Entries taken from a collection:
========
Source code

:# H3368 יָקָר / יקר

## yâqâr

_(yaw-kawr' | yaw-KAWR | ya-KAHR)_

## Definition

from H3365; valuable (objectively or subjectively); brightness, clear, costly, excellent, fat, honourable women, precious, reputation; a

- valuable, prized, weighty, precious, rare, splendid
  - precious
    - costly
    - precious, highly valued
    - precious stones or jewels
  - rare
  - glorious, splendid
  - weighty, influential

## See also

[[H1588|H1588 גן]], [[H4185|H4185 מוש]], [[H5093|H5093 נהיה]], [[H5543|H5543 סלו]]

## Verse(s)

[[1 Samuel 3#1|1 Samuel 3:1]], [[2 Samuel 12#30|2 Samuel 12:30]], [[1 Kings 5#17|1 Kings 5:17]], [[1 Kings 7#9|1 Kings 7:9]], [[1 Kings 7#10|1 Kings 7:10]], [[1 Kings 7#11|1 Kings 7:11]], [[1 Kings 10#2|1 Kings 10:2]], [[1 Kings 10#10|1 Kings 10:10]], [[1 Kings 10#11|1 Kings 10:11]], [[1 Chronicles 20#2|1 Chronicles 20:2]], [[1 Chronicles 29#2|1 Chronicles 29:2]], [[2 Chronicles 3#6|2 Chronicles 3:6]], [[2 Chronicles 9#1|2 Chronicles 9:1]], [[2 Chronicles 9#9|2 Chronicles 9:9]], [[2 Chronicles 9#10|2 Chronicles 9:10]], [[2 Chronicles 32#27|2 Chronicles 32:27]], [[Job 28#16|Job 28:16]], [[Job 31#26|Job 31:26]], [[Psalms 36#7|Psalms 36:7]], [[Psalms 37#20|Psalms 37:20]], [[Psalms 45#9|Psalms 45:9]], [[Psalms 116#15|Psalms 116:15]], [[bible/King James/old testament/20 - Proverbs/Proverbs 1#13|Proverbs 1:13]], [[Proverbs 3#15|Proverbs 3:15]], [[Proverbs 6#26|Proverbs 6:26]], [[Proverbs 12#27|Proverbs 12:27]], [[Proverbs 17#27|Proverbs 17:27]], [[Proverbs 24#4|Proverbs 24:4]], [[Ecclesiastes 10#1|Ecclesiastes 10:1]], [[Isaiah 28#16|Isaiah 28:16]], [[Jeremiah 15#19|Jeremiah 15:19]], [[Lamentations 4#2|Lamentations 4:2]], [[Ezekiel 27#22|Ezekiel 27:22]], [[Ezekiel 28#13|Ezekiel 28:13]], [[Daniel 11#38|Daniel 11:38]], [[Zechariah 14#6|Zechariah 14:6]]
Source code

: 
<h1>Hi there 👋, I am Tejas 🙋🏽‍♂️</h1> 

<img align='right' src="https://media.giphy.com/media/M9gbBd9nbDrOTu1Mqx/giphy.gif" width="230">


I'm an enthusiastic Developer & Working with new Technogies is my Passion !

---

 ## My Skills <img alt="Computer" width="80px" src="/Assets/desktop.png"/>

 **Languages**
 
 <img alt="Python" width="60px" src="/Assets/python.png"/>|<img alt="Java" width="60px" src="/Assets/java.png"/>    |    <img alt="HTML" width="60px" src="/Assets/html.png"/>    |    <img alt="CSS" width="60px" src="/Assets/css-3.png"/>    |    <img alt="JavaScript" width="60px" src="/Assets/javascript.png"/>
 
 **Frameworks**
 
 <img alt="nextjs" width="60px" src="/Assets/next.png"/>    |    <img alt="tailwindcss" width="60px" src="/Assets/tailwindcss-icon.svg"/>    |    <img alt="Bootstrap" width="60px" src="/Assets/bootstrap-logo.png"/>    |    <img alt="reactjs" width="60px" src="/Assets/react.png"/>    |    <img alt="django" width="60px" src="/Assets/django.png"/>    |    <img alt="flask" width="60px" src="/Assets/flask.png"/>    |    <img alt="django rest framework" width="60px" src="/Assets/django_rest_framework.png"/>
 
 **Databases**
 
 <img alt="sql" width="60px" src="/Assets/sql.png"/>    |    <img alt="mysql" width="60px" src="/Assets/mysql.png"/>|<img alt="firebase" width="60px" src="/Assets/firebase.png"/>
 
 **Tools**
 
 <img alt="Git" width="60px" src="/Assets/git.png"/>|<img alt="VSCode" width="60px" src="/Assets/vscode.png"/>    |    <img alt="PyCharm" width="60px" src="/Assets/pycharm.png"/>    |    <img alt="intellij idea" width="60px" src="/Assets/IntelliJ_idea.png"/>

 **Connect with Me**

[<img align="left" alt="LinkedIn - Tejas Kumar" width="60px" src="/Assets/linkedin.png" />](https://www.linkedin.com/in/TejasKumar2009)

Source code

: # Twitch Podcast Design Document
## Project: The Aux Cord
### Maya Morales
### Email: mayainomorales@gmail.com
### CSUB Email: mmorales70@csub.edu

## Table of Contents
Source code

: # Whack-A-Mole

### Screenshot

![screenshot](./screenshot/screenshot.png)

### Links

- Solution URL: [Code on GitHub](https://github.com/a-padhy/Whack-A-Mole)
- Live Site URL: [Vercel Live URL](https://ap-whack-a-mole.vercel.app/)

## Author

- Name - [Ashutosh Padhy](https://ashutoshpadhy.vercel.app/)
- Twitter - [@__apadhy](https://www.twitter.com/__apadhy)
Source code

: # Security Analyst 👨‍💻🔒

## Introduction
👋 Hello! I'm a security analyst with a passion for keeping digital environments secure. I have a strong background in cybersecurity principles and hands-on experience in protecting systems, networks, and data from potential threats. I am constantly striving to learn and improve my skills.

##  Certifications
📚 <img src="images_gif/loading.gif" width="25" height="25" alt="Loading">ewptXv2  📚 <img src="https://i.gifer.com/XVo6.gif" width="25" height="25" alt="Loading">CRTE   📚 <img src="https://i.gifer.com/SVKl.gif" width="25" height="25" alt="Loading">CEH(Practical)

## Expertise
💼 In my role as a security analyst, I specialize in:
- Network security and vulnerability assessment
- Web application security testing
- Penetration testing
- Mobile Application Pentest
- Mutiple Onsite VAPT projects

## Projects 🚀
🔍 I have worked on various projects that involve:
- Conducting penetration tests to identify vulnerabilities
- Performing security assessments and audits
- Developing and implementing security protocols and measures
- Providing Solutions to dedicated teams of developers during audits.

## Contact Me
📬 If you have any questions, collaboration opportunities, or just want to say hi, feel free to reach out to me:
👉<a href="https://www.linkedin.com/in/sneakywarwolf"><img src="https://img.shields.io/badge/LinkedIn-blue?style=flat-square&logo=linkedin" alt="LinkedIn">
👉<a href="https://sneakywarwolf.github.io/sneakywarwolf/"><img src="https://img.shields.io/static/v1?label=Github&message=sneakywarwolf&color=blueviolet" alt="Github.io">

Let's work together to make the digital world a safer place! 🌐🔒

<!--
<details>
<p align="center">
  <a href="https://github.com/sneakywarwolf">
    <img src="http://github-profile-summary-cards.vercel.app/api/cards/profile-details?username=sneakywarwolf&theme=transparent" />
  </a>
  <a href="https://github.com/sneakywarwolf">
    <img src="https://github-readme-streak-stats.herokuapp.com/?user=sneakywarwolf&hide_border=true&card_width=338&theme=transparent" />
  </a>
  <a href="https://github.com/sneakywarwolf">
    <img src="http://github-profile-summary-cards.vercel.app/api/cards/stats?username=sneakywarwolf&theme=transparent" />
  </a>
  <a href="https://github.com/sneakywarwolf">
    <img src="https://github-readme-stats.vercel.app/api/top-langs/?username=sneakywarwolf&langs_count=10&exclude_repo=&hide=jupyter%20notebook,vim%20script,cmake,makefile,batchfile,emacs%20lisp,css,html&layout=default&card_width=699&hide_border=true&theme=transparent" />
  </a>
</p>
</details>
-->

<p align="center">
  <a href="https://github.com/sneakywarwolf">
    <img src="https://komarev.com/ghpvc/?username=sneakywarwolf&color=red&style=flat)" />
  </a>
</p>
========
* [What is needed]
Each line above needs to be repeated exactly, with nothing omitted.

* [Exercise result]
Source code

:# H3368 יָקָר / יקר

## yâqâr

_(yaw-kawr' | yaw-KAWR | ya-KAHR)_

## Definition

from H3365; valuable (objectively or subjectively); brightness, clear, costly, excellent, fat, honourable women, precious, reputation; a

- valuable, prized, weighty, precious, rare, splendid
  - precious
    - costly
    - precious, highly valued
    - precious stones or jewels
  - rare
  - glorious, splendid
  - weighty, influential

## See also

[[H1588|H1588 גן]], [[H4185|H4185 מוש]], [[H5093|H5093 נהיה]], [[H5543|H5543 סלו]]

## Verse(s)

[[1 Samuel 3#1|1 Samuel 3:1]], [[2 Samuel 12#30|2 Samuel 12:30]], [[1 Kings 5#17|1 Kings 5:17]], [[1 Kings 7#9|1 Kings 7:9]], [[1 Kings 7#10|1 Kings 7:10]], [[1 Kings 7#11|1 Kings 7:11]], [[1 Kings 10#2|1 Kings 10:2]], [[1 Kings 10#10|1 Kings 10:10]], [[1 Kings 10#11|1 Kings 10:11]], [[1 Chronicles 20#2|1 Chronicles 20:2]], [[1 Chronicles 29#2|1 Chronicles 29:2]], [[2 Chronicles 3#6|2 Chronicles 3:6]], [[2 Chronicles 9#1|2 Chronicles 9:1]], [[2 Chronicles 9#9|2 Chronicles 9:9]], [[2 Chronicles 9#10|2 Chronicles 9:10]], [[2 Chronicles 32#27|2 Chronicles 32:27]], [[Job 28#16|Job 28:16]], [[Job 31#26|Job 31:26]], [[Psalms 36#7|Psalms 36:7]], [[Psalms 37#20|Psalms 37:20]], [[Psalms 45#9|Psalms 45:9]], [[Psalms 116#15|Psalms 116:15]], [[bible/King James/old testament/20 - Proverbs/Proverbs 1#13|Proverbs 1:13]], [[Proverbs 3#15|Proverbs 3:15]], [[Proverbs 6#26|Proverbs 6:26]], [[Proverbs 12#27|Proverbs 12:27]], [[Proverbs 17#27|Proverbs 17:27]], [[Proverbs 24#4|Proverbs 24:4]], [[Ecclesiastes 10#1|Ecclesiastes 10:1]], [[Isaiah 28#16|Isaiah 28:16]], [[Jeremiah 15#19|Jeremiah 15:19]], [[Lamentations 4#2|Lamentations 4:2]], [[Ezekiel 27#22|Ezekiel 27:22]], [[Ezekiel 28#13|Ezekiel 28:13]], [[Daniel 11#38|Daniel 11:38]], [[Zechariah 14#6|Zechariah 14:6]]
Source code

: 
<h1>Hi there 👋, I am Tejas 🙋🏽‍♂️</h1> 

<img align='right' src="https://media.giphy.com/media/M9gbBd9nbDrOTu1Mqx/giphy.gif" width="230">


I'm an enthusiastic Developer & Working with new Technogies is my Passion !

---

 ## My Skills <img alt="Computer" width="80px" src="/Assets/desktop.png"/>

 **Languages**
 
 <img alt="Python" width="60px" src="/Assets/python.png"/>|<img alt="Java" width="60px" src="/Assets/java.png"/>    |    <img alt="HTML" width="60px" src="/Assets/html.png"/>    |    <img alt="CSS" width="60px" src="/Assets/css-3.png"/>    |    <img alt="JavaScript" width="60px" src="/Assets/javascript.png"/>
 
 **Frameworks**
 
 <img alt="nextjs" width="60px" src="/Assets/next.png"/>    |    <img alt="tailwindcss" width="60px" src="/Assets/tailwindcss-icon.svg"/>    |    <img alt="Bootstrap" width="60px" src="/Assets/bootstrap-logo.png"/>    |    <img alt="reactjs" width="60px" src="/Assets/react.png"/>    |    <img alt="django" width="60px" src="/Assets/django.png"/>    |    <img alt="flask" width="60px" src="/Assets/flask.png"/>    |    <img alt="django rest framework" width="60px" src="/Assets/django_rest_framework.png"/>
 
 **Databases**
 
 <img alt="sql" width="60px" src="/Assets/sql.png"/>    |    <img alt="mysql" width="60px" src="/Assets/mysql.png"/>|<img alt="firebase" width="60px" src="/Assets/firebase.png"/>
 
 **Tools**
 
 <img alt="Git" width="60px" src="/Assets/git.png"/>|<img alt="VSCode" width="60px" src="/Assets/vscode.png"/>    |    <img alt="PyCharm" width="60px" src="/Assets/pycharm.png"/>    |    <img alt="intellij idea" width="60px" src="/Assets/IntelliJ_idea.png"/>

 **Connect with Me**

[<img align="left" alt="LinkedIn - Tejas Kumar" width="60px" src="/Assets/linkedin.png" />](https://www.linkedin.com/in/TejasKumar2009)

Source code

: # Twitch Podcast Design Document
## Project: The Aux Cord
### Maya Morales
### Email: mayainomorales@gmail.com
### CSUB Email: mmorales70@csub.edu

## Table of Contents
Source code

: # Whack-A-Mole

### Screenshot

![screenshot](./screenshot/screenshot.png)

### Links

- Solution URL: [Code on GitHub](https://github.com/a-padhy/Whack-A-Mole)
- Live Site URL: [Vercel Live URL](https://ap-whack-a-mole.vercel.app/)

## Author

- Name - [Ashutosh Padhy](https://ashutoshpadhy.vercel.app/)
- Twitter - [@__apadhy](https://www.twitter.com/__apadhy)
Source code

: # Security Analyst 👨‍💻🔒

## Introduction
👋 Hello! I'm a security analyst with a passion for keeping digital environments secure. I have a strong background in cybersecurity principles and hands-on experience in protecting systems, networks, and data from potential threats. I am constantly striving to learn and improve my skills.

##  Certifications
📚 <img src="images_gif/loading.gif" width="25" height="25" alt="Loading">ewptXv2  📚 <img src="https://i.gifer.com/XVo6.gif" width="25" height="25" alt="Loading">CRTE   📚 <img src="https://i.gifer.com/SVKl.gif" width="25" height="25" alt="Loading">CEH(Practical)

## Expertise
💼 In my role as a security analyst, I specialize in:
- Network security and vulnerability assessment
- Web application security testing
- Penetration testing
- Mobile Application Pentest
- Mutiple Onsite VAPT projects

## Projects 🚀
🔍 I have worked on various projects that involve:
- Conducting penetration tests to identify vulnerabilities
- Performing security assessments and audits
- Developing and implementing security protocols and measures
- Providing Solutions to dedicated teams of developers during audits.

## Contact Me
📬 If you have any questions, collaboration opportunities, or just want to say hi, feel free to reach out to me:
👉<a href="https://www.linkedin.com/in/sneakywarwolf"><img src="https://img.shields.io/badge/LinkedIn-blue?style=flat-square&logo=linkedin" alt="LinkedIn">
👉<a href="https://sneakywarwolf.github.io/sneakywarwolf/"><img src="https://img.shields.io/static/v1?label=Github&message=sneakywarwolf&color=blueviolet" alt="Github.io">

Let's work together to make the digital world a safer place! 🌐🔒

<!--
<details>
<p align="center">
  <a href="https://github.com/sneakywarwolf">
    <img src="http://github-profile-summary-cards.vercel.app/api/cards/profile-details?username=sneakywarwolf&theme=transparent" />
  </a>
  <a href="https://github.com/sneakywarwolf">
    <img src="https://github-readme-streak-stats.herokuapp.com/?user=sneakywarwolf&hide_border=true&card_width=338&theme=transparent" />
  </a>
  <a href="https://github.com/sneakywarwolf">
    <img src="http://github-profile-summary-cards.vercel.app/api/cards/stats?username=sneakywarwolf&theme=transparent" />
  </a>
  <a href="https://github.com/sneakywarwolf">
    <img src="https://github-readme-stats.vercel.app/api/top-langs/?username=sneakywarwolf&langs_count=10&exclude_repo=&hide=jupyter%20notebook,vim%20script,cmake,makefile,batchfile,emacs%20lisp,css,html&layout=default&card_width=699&hide_border=true&theme=transparent" />
  </a>
</p>
</details>
-->

<p align="center">
  <a href="https://github.com/sneakywarwolf">
    <img src="https://komarev.com/ghpvc/?username=sneakywarwolf&color=red&style=flat)" />
  </a>
</p>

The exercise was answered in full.